The soldiers were undercover officers dressed as Iraqis. Iraqi police officers claimed they arrested them after the men fired at a traffic police officer.
Al-Basrah government official Muhammad al-Abadi spoke to reporters yesterday immediately after the soldiers’ arrest.
"After questioning them we discovered that they were from the British Army in Al-Basrah and they were on a mission. They refused to say what their mission was. Their commander did not tell us either what their mission was; he said he couldn't speak about their mission, but I will investigate it," al-Abadi said.
From there, the situation quickly grew more confused. As British officials demanded the soldiers’ release, city police cars circulated through town using loudspeakers to call crowds out to the street to demand that the soldiers remain in jail.
The drama ended late yesterday when British forces used armored vehicles to forcibly free their colleagues. Many details about the chaotic recovery mission remain unclear. Three British soldiers were injured as mobs burned one of the vehicles and gunfire broke out.
British Army Brigadier John Lorimer said in a statement to the media in London today that the British Army acted forcibly because it had information the soldiers had been handed over to a local militia and their lives were in danger.
The soldiers ultimately were freed not from the police station, but from a nearby house to which they had been transferred. It was unclear if the men were in the police building at the time of the recovery operation.
Analysts say the clash in Al-Basrah highlights Britain’s growing problems with maintaining order in a city that is almost entirely dominated by Shi’ite militias.

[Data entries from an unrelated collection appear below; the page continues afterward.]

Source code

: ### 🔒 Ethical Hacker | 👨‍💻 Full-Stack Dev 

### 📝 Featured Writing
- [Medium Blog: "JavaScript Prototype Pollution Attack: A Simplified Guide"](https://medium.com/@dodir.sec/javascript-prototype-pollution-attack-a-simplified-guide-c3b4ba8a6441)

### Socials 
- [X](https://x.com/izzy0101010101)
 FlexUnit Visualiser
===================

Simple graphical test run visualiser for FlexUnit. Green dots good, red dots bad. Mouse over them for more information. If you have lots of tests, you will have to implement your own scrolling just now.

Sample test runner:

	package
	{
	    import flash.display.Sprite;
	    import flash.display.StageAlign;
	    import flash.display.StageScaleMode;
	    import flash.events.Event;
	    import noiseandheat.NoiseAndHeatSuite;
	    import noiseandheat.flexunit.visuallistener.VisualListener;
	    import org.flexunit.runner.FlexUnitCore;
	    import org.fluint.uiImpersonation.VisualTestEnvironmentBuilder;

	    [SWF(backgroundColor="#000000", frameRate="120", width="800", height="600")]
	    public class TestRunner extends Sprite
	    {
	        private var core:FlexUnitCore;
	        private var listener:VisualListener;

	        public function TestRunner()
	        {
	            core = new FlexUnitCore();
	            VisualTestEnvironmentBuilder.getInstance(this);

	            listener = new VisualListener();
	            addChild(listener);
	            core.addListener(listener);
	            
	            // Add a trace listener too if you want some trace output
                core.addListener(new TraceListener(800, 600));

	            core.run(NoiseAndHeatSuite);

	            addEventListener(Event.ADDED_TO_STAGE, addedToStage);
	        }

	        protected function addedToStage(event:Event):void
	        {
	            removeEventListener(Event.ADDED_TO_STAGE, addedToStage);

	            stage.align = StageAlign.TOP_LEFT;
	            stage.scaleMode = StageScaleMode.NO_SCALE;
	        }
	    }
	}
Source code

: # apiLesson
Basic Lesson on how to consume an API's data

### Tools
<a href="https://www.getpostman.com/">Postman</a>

The arrest of the two British soldiers comes a day after British forces in Al-Basrah arrested two leading members of the Imam Al-Mahdi Army loyal to radical Shi’ite cleric Muqtada al-Sadr.
British officials told "The New York Times" privately that the crowd that converged on the police station where the British soldiers were held yesterday included militiamen apparently hoping to seize the soldiers as bargaining chips for the release of the Al-Mahdi Army members.
Mustafa Alani, a regional expert at the Gulf Research Center in Dubai, told RFE/RL that the clash is part of a power struggle between the British and the militias.
“Al-Basrah has been dominated for the last two years by the Shi’a militias. And here we are talking about two major groups, we are talking about the Al-Mahdi Army and we are talking about the Supreme Council for the Islamic Revolution in Iraq’s [SCIRI] Badr forces," Alani said. "We assume the British are in control of Al-Basrah; in reality, they lost control a long time ago. And every development in the city, whether it is the question of administration or other issues like the economy, is dominated by the militias.”
The Al-Basrah police force is widely believed to be infiltrated by members of one or the other of the two dominant militias. Britain's "The Guardian" newspaper reported today that in Al-Basrah "the Iraqi police force is largely out of control of the British and Iraqi authorities."
At the same time, many top civil authorities in Al-Basrah are reportedly people tied to the militias or their affiliated political parties and elected by loyalists who have been mobilized to vote.
The two militias vie with each other for power in tit-for-tat assassinations and drive-by shootings that have become a regular feature of life in Al-Basrah.
They also target secular and liberal opponents as they seek to impose their version of Islamic rule, including banning alcohol sales and enforcing dress codes for women.
Alani said there are multiple power struggles visible in Al-Basrah.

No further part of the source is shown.